▸ DIRECTIONS
For the word "purerc", give the number of lines in these entries that contain it, with nothing else.

▸ DATA FOR THIS EXERCISE
Start of Block

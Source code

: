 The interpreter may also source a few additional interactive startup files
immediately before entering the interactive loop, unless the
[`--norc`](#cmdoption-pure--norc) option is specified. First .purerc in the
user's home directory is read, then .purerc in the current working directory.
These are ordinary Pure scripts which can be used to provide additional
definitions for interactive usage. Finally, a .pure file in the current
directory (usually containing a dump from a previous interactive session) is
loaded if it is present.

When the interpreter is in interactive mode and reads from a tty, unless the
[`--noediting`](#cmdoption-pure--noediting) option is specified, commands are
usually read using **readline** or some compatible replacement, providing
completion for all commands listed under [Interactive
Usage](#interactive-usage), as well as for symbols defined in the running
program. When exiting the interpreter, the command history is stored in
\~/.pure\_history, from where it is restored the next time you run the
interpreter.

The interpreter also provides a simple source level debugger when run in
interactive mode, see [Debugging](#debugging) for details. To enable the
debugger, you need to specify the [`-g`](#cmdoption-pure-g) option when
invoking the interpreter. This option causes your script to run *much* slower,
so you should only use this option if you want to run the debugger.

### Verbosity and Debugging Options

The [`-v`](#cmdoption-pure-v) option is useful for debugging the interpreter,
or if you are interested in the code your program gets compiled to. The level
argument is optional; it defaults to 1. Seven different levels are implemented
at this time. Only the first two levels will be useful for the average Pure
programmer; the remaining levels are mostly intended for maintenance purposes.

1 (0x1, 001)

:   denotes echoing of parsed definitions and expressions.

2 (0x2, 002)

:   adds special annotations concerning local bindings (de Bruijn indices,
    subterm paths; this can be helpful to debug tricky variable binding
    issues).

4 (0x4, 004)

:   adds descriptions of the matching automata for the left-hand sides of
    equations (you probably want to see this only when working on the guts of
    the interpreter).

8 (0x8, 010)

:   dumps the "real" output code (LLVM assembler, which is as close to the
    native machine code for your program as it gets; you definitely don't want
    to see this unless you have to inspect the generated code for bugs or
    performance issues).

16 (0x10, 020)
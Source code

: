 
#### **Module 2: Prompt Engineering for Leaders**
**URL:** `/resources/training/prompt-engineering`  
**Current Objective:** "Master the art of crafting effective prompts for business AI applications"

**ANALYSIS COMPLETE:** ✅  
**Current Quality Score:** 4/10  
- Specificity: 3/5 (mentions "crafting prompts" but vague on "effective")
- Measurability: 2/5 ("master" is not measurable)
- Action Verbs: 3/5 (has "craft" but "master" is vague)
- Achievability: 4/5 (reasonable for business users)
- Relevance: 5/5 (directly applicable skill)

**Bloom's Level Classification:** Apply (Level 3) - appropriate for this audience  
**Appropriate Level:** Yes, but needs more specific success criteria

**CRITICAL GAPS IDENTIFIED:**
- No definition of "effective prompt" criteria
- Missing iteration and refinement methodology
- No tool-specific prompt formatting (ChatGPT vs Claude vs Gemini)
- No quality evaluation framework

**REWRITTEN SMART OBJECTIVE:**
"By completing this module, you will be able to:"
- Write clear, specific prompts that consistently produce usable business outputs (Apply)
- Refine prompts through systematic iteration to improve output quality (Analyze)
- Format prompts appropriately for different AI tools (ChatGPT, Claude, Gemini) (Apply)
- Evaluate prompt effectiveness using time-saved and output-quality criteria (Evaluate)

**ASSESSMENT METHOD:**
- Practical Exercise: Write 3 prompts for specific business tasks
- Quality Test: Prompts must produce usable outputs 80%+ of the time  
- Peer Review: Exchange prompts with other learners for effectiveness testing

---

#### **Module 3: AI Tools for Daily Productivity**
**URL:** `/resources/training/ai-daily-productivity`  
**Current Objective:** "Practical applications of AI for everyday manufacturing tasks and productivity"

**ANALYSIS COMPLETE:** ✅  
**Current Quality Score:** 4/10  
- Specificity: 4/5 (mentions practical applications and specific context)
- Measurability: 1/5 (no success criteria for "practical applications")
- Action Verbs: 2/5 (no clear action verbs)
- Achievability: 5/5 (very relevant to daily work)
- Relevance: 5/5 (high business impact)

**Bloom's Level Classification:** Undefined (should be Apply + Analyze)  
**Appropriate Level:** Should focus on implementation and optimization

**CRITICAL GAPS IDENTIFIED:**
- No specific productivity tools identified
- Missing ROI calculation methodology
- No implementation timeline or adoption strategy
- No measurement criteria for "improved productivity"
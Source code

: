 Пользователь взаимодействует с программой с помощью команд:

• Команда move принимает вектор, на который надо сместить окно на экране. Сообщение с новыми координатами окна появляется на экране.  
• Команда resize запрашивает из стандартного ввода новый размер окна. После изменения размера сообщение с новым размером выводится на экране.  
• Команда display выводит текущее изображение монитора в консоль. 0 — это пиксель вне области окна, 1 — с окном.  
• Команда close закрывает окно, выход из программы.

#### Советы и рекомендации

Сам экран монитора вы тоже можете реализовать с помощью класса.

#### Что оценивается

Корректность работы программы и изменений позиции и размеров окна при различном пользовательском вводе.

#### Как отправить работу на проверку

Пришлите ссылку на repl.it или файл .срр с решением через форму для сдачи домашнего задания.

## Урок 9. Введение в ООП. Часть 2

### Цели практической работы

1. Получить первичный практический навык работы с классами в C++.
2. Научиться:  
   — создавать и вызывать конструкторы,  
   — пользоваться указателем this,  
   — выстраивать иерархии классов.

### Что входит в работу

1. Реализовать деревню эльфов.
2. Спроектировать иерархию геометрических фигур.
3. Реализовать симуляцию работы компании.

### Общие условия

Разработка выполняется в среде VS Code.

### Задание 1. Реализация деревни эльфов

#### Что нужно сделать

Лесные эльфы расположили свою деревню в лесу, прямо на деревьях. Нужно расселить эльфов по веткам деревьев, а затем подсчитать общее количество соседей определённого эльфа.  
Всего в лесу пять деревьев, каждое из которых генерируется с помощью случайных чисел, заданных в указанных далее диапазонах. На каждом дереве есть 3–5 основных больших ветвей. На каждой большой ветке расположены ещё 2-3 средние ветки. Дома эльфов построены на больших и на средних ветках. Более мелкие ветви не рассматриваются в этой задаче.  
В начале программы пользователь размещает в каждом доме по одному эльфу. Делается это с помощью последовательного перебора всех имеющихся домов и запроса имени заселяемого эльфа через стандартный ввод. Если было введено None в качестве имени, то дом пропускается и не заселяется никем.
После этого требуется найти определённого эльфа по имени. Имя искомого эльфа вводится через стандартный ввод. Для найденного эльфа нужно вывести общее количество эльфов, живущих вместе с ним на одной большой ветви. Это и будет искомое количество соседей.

End of Block

▸ RESULT OF THIS TASK
2